As in Greek mythology, where Icarus ignored the warning of his father Daedalus, this unbridled optimism surrounding Esbriet runs significant risk of flying too close to the sun. Closer scrutiny of Esbriet's product characteristics (SmPc), authorized by the European Committee for Medicinal Products for Human Use (CHMP), suggest hype is outdistancing hope:

  • Efficacy. The supposed benefits with Esbriet are its ability to reduce the rate of deterioration of lung function, measured as slowed decline of (percent predicted) Forced Vital Capacity (FVC). Although CHMP recommended the granting of a marketing authorization, the committee noted "demonstration of this effect in the clinical studies was modest."
Two pivotal clinical trials, PIPF-004 and PIPF-006, known as the CAPACITY trials, compared treatment with Esbriet 2403 mg/day to placebo. In both studies, treatment was administered three times daily for a minimum of 72 weeks. At week 72, only study PIPF-004 reduced the decline of percent predicted FVC from Baseline at Week 72 compared with placebo. Furthermore, mixed results were witnessed in a secondary endpoint for IPF disease progression -- that of change from baseline to Week 72 of distance walked during a six minute walk test.

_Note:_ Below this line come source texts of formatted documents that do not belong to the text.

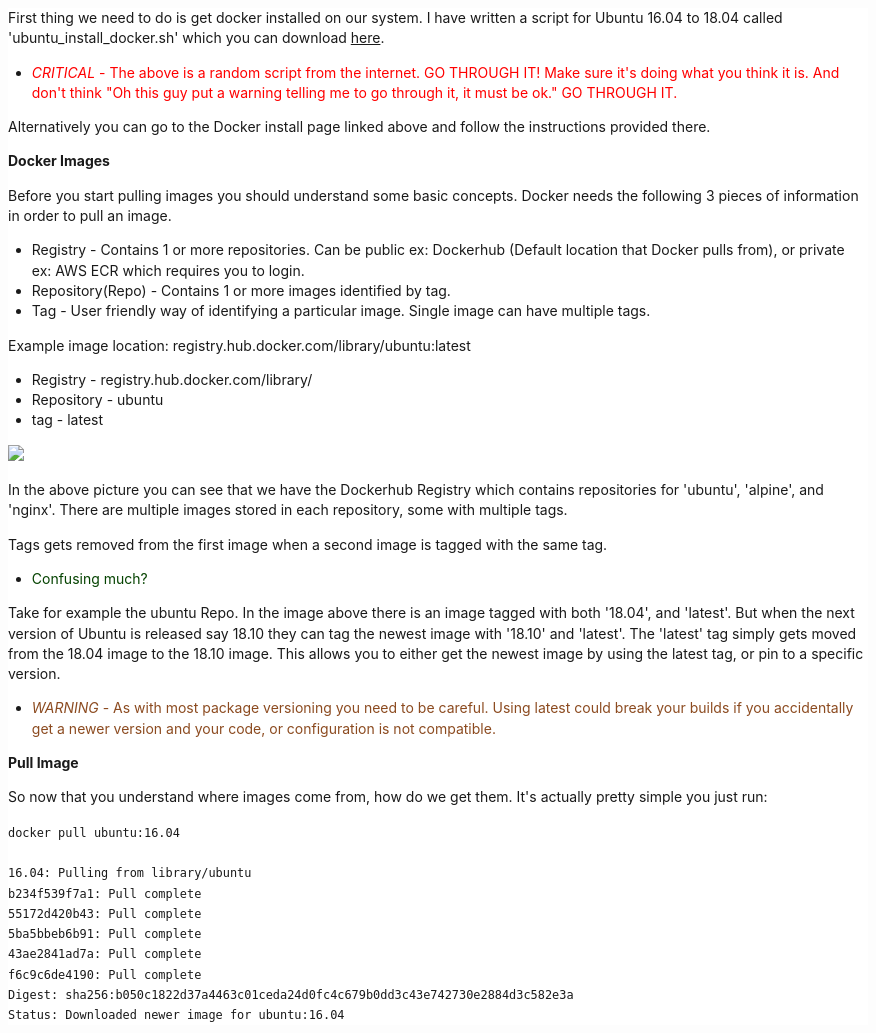 First thing we need to do is get docker installed on our system. I have written a script for Ubuntu 16.04 to 18.04 called 'ubuntu_install_docker.sh' which you can download [here](https://github.com/BGnoinski/gnoinski.ca/tree/master/ben/scripts/docker/introduction/).
* <span style="color:red">*CRITICAL* - The above is a random script from the internet. GO THROUGH IT! Make sure it's doing what you think it is. And don't 
think "Oh this guy put a warning telling me to go through it, it must be ok." GO THROUGH IT. </span>

Alternatively you can go to the Docker install page linked above and follow the instructions provided there.

**<p id="images">Docker Images</p>**

Before you start pulling images you should understand some basic concepts. Docker needs the following 3 pieces of information in order to pull an image. 

* Registry - Contains 1 or more repositories. Can be public ex: Dockerhub (Default location that Docker pulls from), or private ex: AWS ECR which requires you to login.
* Repository(Repo) - Contains 1 or more images identified by tag.
* Tag - User friendly way of identifying a particular image. Single image can have multiple tags.

Example image location: registry.hub.docker.com/library/ubuntu:latest

* Registry - registry.hub.docker.com/library/
* Repository - ubuntu
* tag - latest

<img src="/images/docker/introduction_registry.png" />

In the above picture you can see that we have the Dockerhub Registry which contains repositories for 'ubuntu', 'alpine', and 'nginx'.
There are multiple images stored in each repository, some with multiple tags.

Tags gets removed from the first image when a second image is tagged with the same tag.

* <span style="color:#054300">Confusing much?</span> 

Take for example the ubuntu Repo. In the image above there is an image tagged with both '18.04', and 'latest'. But when the next version of Ubuntu is released say 18.10 they can tag the newest image with '18.10' and 'latest'. The 'latest' tag simply gets moved from the 18.04 image to the 18.10 image. This allows you to either get the newest image by using the latest tag, or pin to a specific version. 

* <span style="color:#8C4B20">*WARNING* - As with most package versioning you need to be careful. Using latest could break your builds if you accidentally get a newer version and your code, or configuration is not compatible.</span>


**<p id="pullimage">Pull Image</p>**

So now that you understand where images come from, how do we get them. It's actually pretty simple you just run:

```
docker pull ubuntu:16.04

16.04: Pulling from library/ubuntu
b234f539f7a1: Pull complete 
55172d420b43: Pull complete 
5ba5bbeb6b91: Pull complete 
43ae2841ad7a: Pull complete 
f6c9c6de4190: Pull complete 
Digest: sha256:b050c1822d37a4463c01ceda24d0fc4c679b0dd3c43e742730e2884d3c582e3a
Status: Downloaded newer image for ubuntu:16.04
```

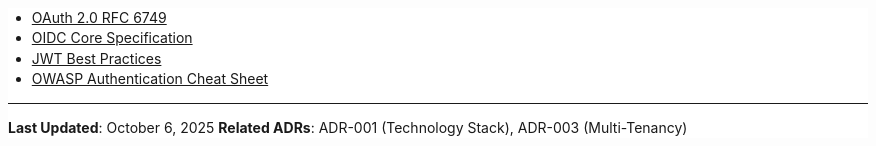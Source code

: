- [OAuth 2.0 RFC 6749](https://datatracker.ietf.org/doc/html/rfc6749)
- [OIDC Core Specification](https://openid.net/specs/openid-connect-core-1_0.html)
- [JWT Best Practices](https://datatracker.ietf.org/doc/html/rfc8725)
- [OWASP Authentication Cheat Sheet](https://cheatsheetseries.owasp.org/cheatsheets/Authentication_Cheat_Sheet.html)

---

**Last Updated**: October 6, 2025
**Related ADRs**: ADR-001 (Technology Stack), ADR-003 (Multi-Tenancy)
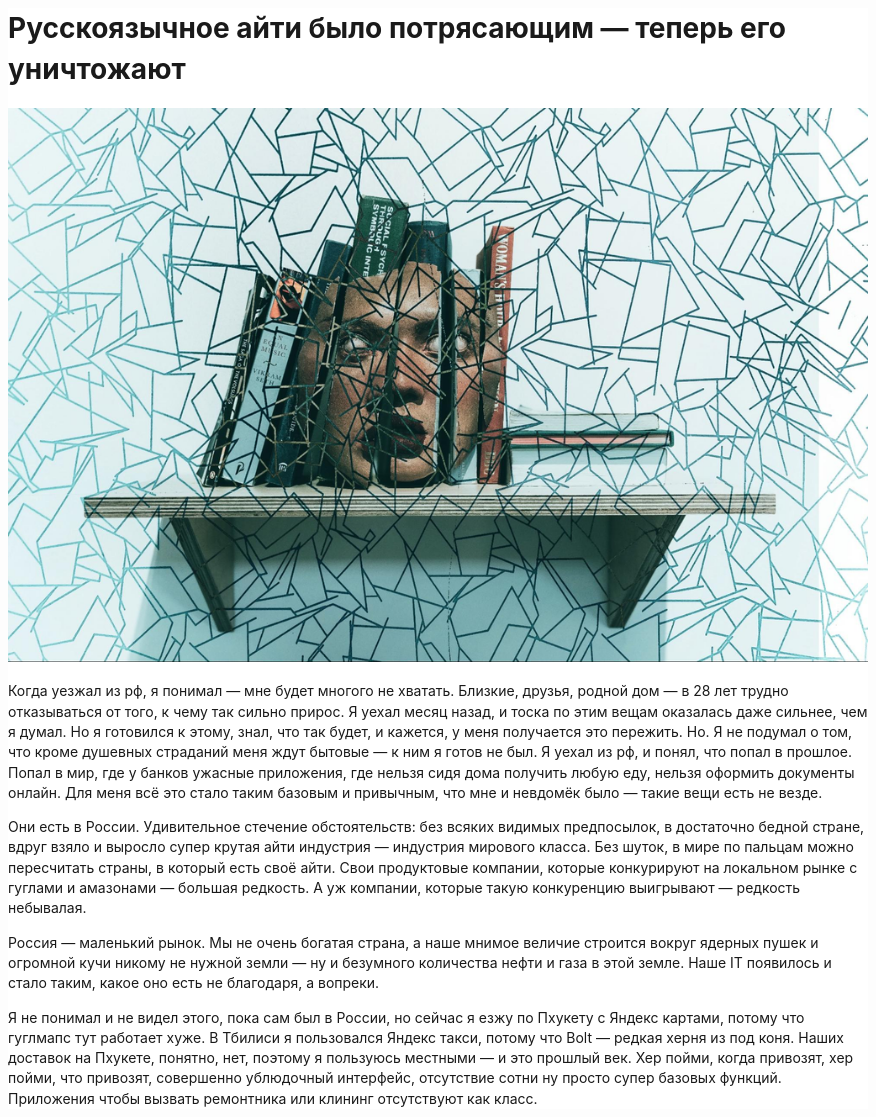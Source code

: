 # Русскоязычное айти было потрясающим — теперь его уничтожают

![img](preview.jpg)

Когда уезжал из рф, я понимал — мне будет многого не хватать. Близкие, друзья, родной дом — в 28 лет трудно отказываться от того, к чему так сильно прирос. Я уехал месяц назад, и тоска по этим вещам оказалась даже сильнее, чем я думал. Но я готовился к этому, знал, что так будет, и кажется, у меня получается это пережить. Но. Я не подумал о том, что кроме душевных страданий меня ждут бытовые — к ним я готов не был. Я уехал из рф, и понял, что попал в прошлое. Попал в мир, где у банков ужасные приложения, где нельзя сидя дома получить любую еду, нельзя оформить документы онлайн. Для меня всё это стало таким базовым и привычным, что мне и невдомёк было — такие вещи есть не везде.

Они есть в России. Удивительное стечение обстоятельств: без всяких видимых предпосылок, в достаточно бедной стране, вдруг взяло и выросло супер крутая айти индустрия — индустрия мирового класса. Без шуток, в мире по пальцам можно пересчитать страны, в который есть своё айти. Свои продуктовые компании, которые конкурируют на локальном рынке с гуглами и амазонами — большая редкость. А уж компании, которые такую конкуренцию выигрывают — редкость небывалая.

Россия — маленький рынок. Мы не очень богатая страна, а наше мнимое величие строится вокруг ядерных пушек и огромной кучи никому не нужной земли — ну и безумного количества нефти и газа в этой земле. Наше IT появилось и стало таким, какое оно есть не благодаря, а вопреки.

Я не понимал и не видел этого, пока сам был в России, но сейчас я езжу по Пхукету с Яндекс картами, потому что гуглмапс тут работает хуже. В Тбилиси я пользовался Яндекс такси, потому что Bolt — редкая херня из под коня. Наших доставок на Пхукете, понятно, нет, поэтому я пользуюсь местными — и это прошлый век. Хер пойми, когда привозят, хер пойми, что привозят, совершенно ублюдочный интерфейс, отсутствие сотни ну просто супер базовых функций. Приложения чтобы вызвать ремонтника или клининг отсутствуют как класс.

That controversy surrounded the CAPACITY trial results shouldn't be startling news to industry watchers. InterMune received a complete response letter from the FDA back in early May 2010 -- denying regulatory approval and requesting data from an additional clinical trial (before it would reconsider labeled use for Esbriet stateside). Albeit an FDA panel had recommended on March 9 that the drug be approved for use in the treatment of patients with IPF, it wasn't lost on the full regulatory body that a majority of the members of the Pulmonary - Allergy Drugs Advisory Committee had expressed reservations "that a clinically meaningful effect" on delaying disease progression had been evidenced by extended treatment with Esbriet usage.

Committee members also vocalized concerns of "a heterogeneity effect," opining "more data and exploration was needed to examine the subset of patients for which the drug was (truly) beneficial."

  • Quality of life. Granted, no satisfactory treatment options exist for patients languishing from IPF. But does that mean health-care providers should blindly prescribe an agent with questionable efficacy -- and, might negatively impact quality of life?
Initializing Esbriet treatment could prove a burdensome hassle to providers and patients alike -- especially if symptomatic response is slow to occur:
  • Frequent physician visits are mandatory during the first six-months of therapy, as liver function tests must be performed at monthly intervals for the first 180 days, and then every three months thereafter;
  • A reported one-in-three Esbriet-treated patients will likely suffer from dyspepsia, diarrhea and/or nausea, according to SmPc disclosures;
  • Compliance could become even more vexing a concern, too, as the dosing schedule changes on Days 8 and 15;
  • Furthermore, more than 28 percent and 12 percent of Esbriet-treated patients, respectively, reported rashes or photosensitivity reactions in prior clinical trials. Patients are being urged to avoid direct exposure to sunlight and are being instructed to lather up with a sunscreen lotion daily (and wear clothing that affords additional protection against sun exposure); and,
  • As Esbriet is primarily metabolized in the liver, physicians are being urged to tell patients to avoid consumption of grapefruit juice (could adversely affect drug efficacy) and to avoid use of certain agents metabolized by the same hepatic enzymes, such as the antibiotic ciprofloxacin or the anti-depressants Paxil (paroxetene) and Prozac (fluoxetene).
Some might say that these are reasonable -- nay, fairly routine -- trade-offs for a life-saving treatment option. Then again, InterMune should put out some meatier data that proves Esbriet can extend an IPF patient's survival rate beyond the current three -to - five years. Until it can serve up such clinical proof, EU approval by itself doesn't bode well for eventual approval in the United States -- or guarantee blockbuster sales.